Gill was no stranger to controversy, having been the subject of sixty-two Press Complaints Commission complaints in five years. He no doubt spared himself another by not naming the lady in this piece, although, on a “bad day” he might well have done. He does, however, name the singer Morrissey, whose autobiography he reviewed in 2013. Not surprisingly perhaps, the piece won “Hatchet Job of the Year Award” in 2014. “Nothing incites intemperate cultural hyperbole like cheap music,” he writes before going on to eviscerate somebody he clearly despises. He starts with his name. “[Morrissey] tells us he ditched ‘Steve’ his given name, to be known by his portentous moniker – deep reverential breath here – great classical composers have only one name. Mussorgsky, Mozart, Morrissey …” However, he continues. “His most pooterishly embarrassing piece of intellectual social climbing is having this autobiography published by Penguin Classics.
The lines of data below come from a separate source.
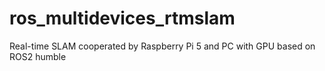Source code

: # ros_multidevices_rtmslam
Real-time SLAM cooperated by Raspberry Pi 5 and PC with GPU based on ROS2 humble
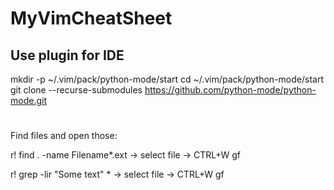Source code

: # MyVimCheatSheet

## Use plugin for IDE
mkdir -p ~/.vim/pack/python-mode/start
cd ~/.vim/pack/python-mode/start
git clone --recurse-submodules https://github.com/python-mode/python-mode.git

#
Find files and open those:

r! find . -name Filename*.ext -> select file -> CTRL+W gf

r! grep -lir "Some text" * -> select file -> CTRL+W gf
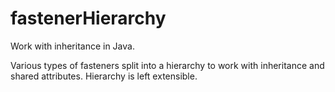 # fastenerHierarchy
Work with inheritance in Java.

Various types of fasteners split into a hierarchy to work with inheritance and shared attributes.
Hierarchy is left extensible.
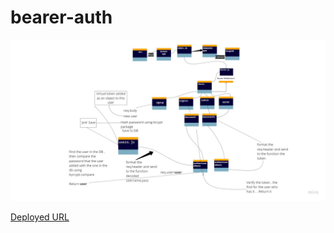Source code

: # bearer-auth

![Authntication implementaion with jwt](Bearerauth.jpg)

[Deployed URL](https://bearerauth01.herokuapp.com/)

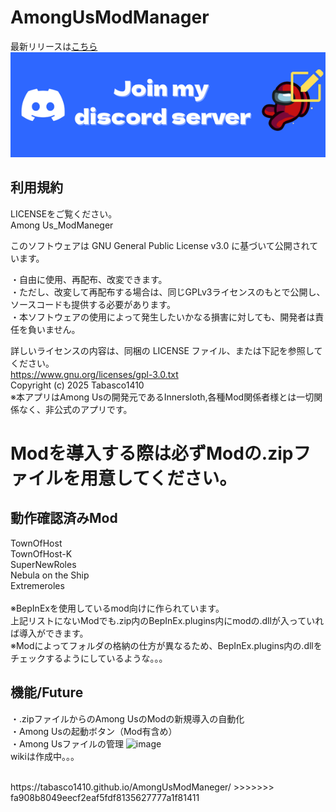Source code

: # AmongUsModManager


最新リリースは[こちら](https://github.com/Tabasco1410/AmongUsModManeger/releases/latest)<br>
[![Discord](readme.png)](https://discord.gg/nFhkYmf9At)<br>
## 利用規約
LICENSEをご覧ください。<br>
Among Us_ModManeger

このソフトウェアは GNU General Public License v3.0 に基づいて公開されています。

・自由に使用、再配布、改変できます。<br>
・ただし、改変して再配布する場合は、同じGPLv3ライセンスのもとで公開し、ソースコードも提供する必要があります。<br>
・本ソフトウェアの使用によって発生したいかなる損害に対しても、開発者は責任を負いません。<br>

詳しいライセンスの内容は、同梱の LICENSE ファイル、または下記を参照してください。<br>
https://www.gnu.org/licenses/gpl-3.0.txt
<br>
Copyright (c) 2025 Tabasco1410</br>
※本アプリはAmong Usの開発元であるInnersloth,各種Mod関係者様とは一切関係なく、非公式のアプリです。
# Modを導入する際は必ずModの.zipファイルを用意してください。

## 動作確認済みMod</br>
TownOfHost</br>
TownOfHost-K</br>
SuperNewRoles</br>
Nebula on the Ship</br>
Extremeroles</br>
</br>
※BepInExを使用しているmod向けに作られています。</br>上記リストにないModでも.zip内のBepInEx.plugins内にmodの.dllが入っていれば導入ができます。</br>※Modによってフォルダの格納の仕方が異なるため、BepInEx.plugins内の.dllをチェックするようにしているような。。。

## 機能/Future
・.zipファイルからのAmong UsのModの新規導入の自動化<br>
・Among Usの起動ボタン（Mod有含め）
</br>・Among Usファイルの管理
![image](https://github.com/user-attachments/assets/bbd6bf75-606f-40da-9f96-cc005a70d9ce)
</br>
wikiは作成中。。。




</br>
https://tabasco1410.github.io/AmongUsModManeger/
>>>>>>> fa908b8049eecf2eaf5fdf8135627777a1f81411
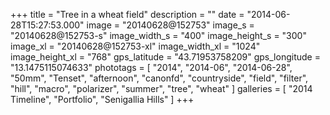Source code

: +++
title = "Tree in a wheat field"
description = ""
date = "2014-06-28T15:27:53.000"
image = "20140628@152753"
image_s = "20140628@152753-s"
image_width_s = "400"
image_height_s = "300"
image_xl = "20140628@152753-xl"
image_width_xl = "1024"
image_height_xl = "768"
gps_latitude = "43.71953758209"
gps_longitude = "13.1475115074633"
phototags = [ "2014", "2014-06", "2014-06-28", "50mm", "Tenset", "afternoon", "canonfd", "countryside", "field", "filter", "hill", "macro", "polarizer", "summer", "tree", "wheat" ]
galleries = [ "2014 Timeline", "Portfolio", "Senigallia Hills" ]
+++
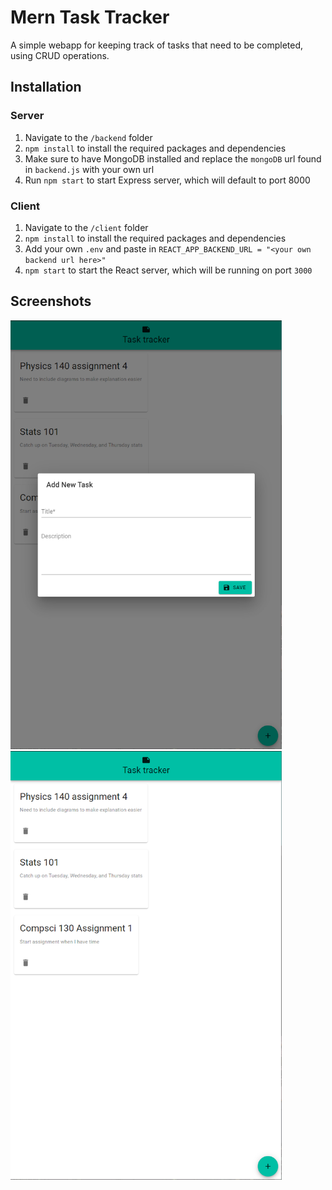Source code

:# Mern Task Tracker

A simple webapp for keeping track of tasks that need to be completed, using CRUD operations.



## Installation

### Server

1. Navigate to the `/backend`  folder
2. `npm install` to install the required packages and dependencies
3. Make sure to have MongoDB installed and replace the `mongoDB` url found in `backend.js` with your own url
4. Run `npm start` to start Express server, which will default to port 8000



### Client


1. Navigate to the `/client` folder
2. `npm install` to install the required packages and dependencies
3. Add your own `.env` and paste in `REACT_APP_BACKEND_URL = "<your own backend url here>"`
4. `npm start` to start the React server, which will be running on port `3000`



## Screenshots



<img src="readme.assets/chrome_JYM8sGCSEN.png" alt="chrome_JYM8sGCSEN" style="zoom: 67%;" />

<img src="readme.assets/chrome_2W1HNfF7gP.png" alt="chrome_2W1HNfF7gP" style="zoom:67%;" />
Not Modern Classics, you understand, where the authors can still do book signings, but the classic Classics where they’re dead and some of them have only one name. Moliere, Machiavelli, Morrissey.” There is no coming back from that and indeed it only gets worse as he concludes the piece: “Putting it in Penguin Classics doesn’t diminish Aristotle or Homer, or Tolstoy; it just roundly mocks Morrissey, and this is a humiliation constructed by the self-regard of its victim.” Ouch, what can one possibly say?
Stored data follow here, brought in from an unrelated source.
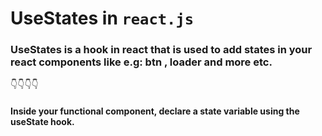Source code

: 

# UseStates in `react.js`
### UseStates is a hook in react that is used to add states in your react components like e.g: btn , loader and more etc.
👇👇👇👇
#### Inside your functional component, declare a state variable using the useState hook.
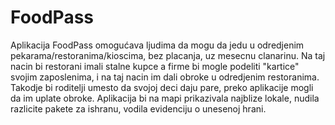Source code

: # FoodPass

Aplikacija FoodPass omogućava ljudima da mogu da jedu u odredjenim pekarama/restoranima/kioscima, bez placanja, uz mesecnu clanarinu. Na taj nacin bi restorani imali stalne kupce a firme bi mogle podeliti "kartice" svojim zaposlenima, i na taj nacin im dali obroke u odredjenim restoranima. Takodje bi roditelji umesto da svojoj deci daju pare, preko aplikacije mogli da im uplate obroke. Aplikacija bi na mapi prikazivala najblize lokale, nudila razlicite pakete za ishranu, vodila evidenciju o unesenoj hrani.

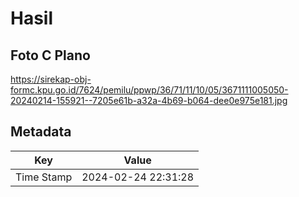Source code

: # Hasil

## Foto C Plano

https://sirekap-obj-formc.kpu.go.id/7624/pemilu/ppwp/36/71/11/10/05/3671111005050-20240214-155921--7205e61b-a32a-4b69-b064-dee0e975e181.jpg


## Metadata

| Key        | Value               |
| ---------- | ------------------- |
| Time Stamp | 2024-02-24 22:31:28 |



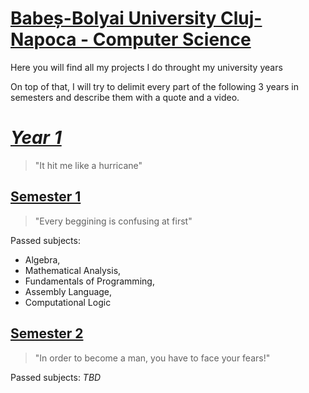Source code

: # **[Babeș-Bolyai University Cluj-Napoca - Computer Science](https://www.cs.ubbcluj.ro)**
Here you will find all my projects I do throught my university years

On top of that, I will try to delimit every part of the following 3 years in semesters and describe them with a quote and a video.

# *[Year 1](https://www.youtube.com/watch?v=BixwVsiDdZM)*
> "It hit me like a hurricane"

## [Semester 1](https://www.youtube.com/watch?v=wJUwMqPKJxg&list=PLrV16pC7dwvzQn5z-aIbZj9Gtj3njScyq&index=299)
> "Every beggining is confusing at first"

Passed subjects: 

- Algebra, 
- Mathematical Analysis, 
- Fundamentals of Programming, 
- Assembly Language, 
- Computational Logic


## [Semester 2](https://www.youtube.com/watch?v=6DeBfvPiFN0&list=PLrV16pC7dwvzQn5z-aIbZj9Gtj3njScyq&index=80)
> "In order to become a man, you have to face your fears!"

Passed subjects:
*TBD*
Gill had gone under my reading radar apart from an occasional glance at his television reviews, which I didn’t pay much attention to simply because I don’t watch much television. I will now certainly go back to his travel writing, which is showcased here in the second section. I particularly enjoyed the piece on India and certainly agree with his assessment: “[If] you’re only planning on visiting one foreign country in this life, you should probably make it India.” He also offers advice on going to Bhutan, where I plan to go next year: “If you’re flying to Bhutan, sit on the left. You overtake eight of the ten highest mountains in the world on the left-hand side, and that alone is worth the steep price of the ticket.”
I had a Harris tweed jacket when I was a boy and I loved it above anything I had ever worn and I would have worn it forever. A few years ago I bought a second-hand one for €67, in mint condition, in the Harlequin second-hand shop in Dublin and I love it just as much. It’s the jacket that is me, a marvellous deep, dark landscape green, all “tint and fleck” as Heaney once put it, writing of trout flies. Just putting it on feels right. I have now come to think of it as the same one I wore as a boy: it feels ageless and it will never wear. It’s hardly surprising then that I loved Gill’s “Tweed”: “Tweed is a parable, a stereotype of Britishness. We are tweedy. Tweed is taciturn and hardworking, sturdy, dependable, loyal. Tweed doesn’t get soppy or go limp. It fits with the familiarity of first-name terms, and it always has a mint, a penknife and a pebble in its pocket.” Indeed, it does.
Style indeed, Bojo was right for once.
Patrick Claffey is Wallace Adjunct associate professor in the department of religions and theology at Trinity College Dublin.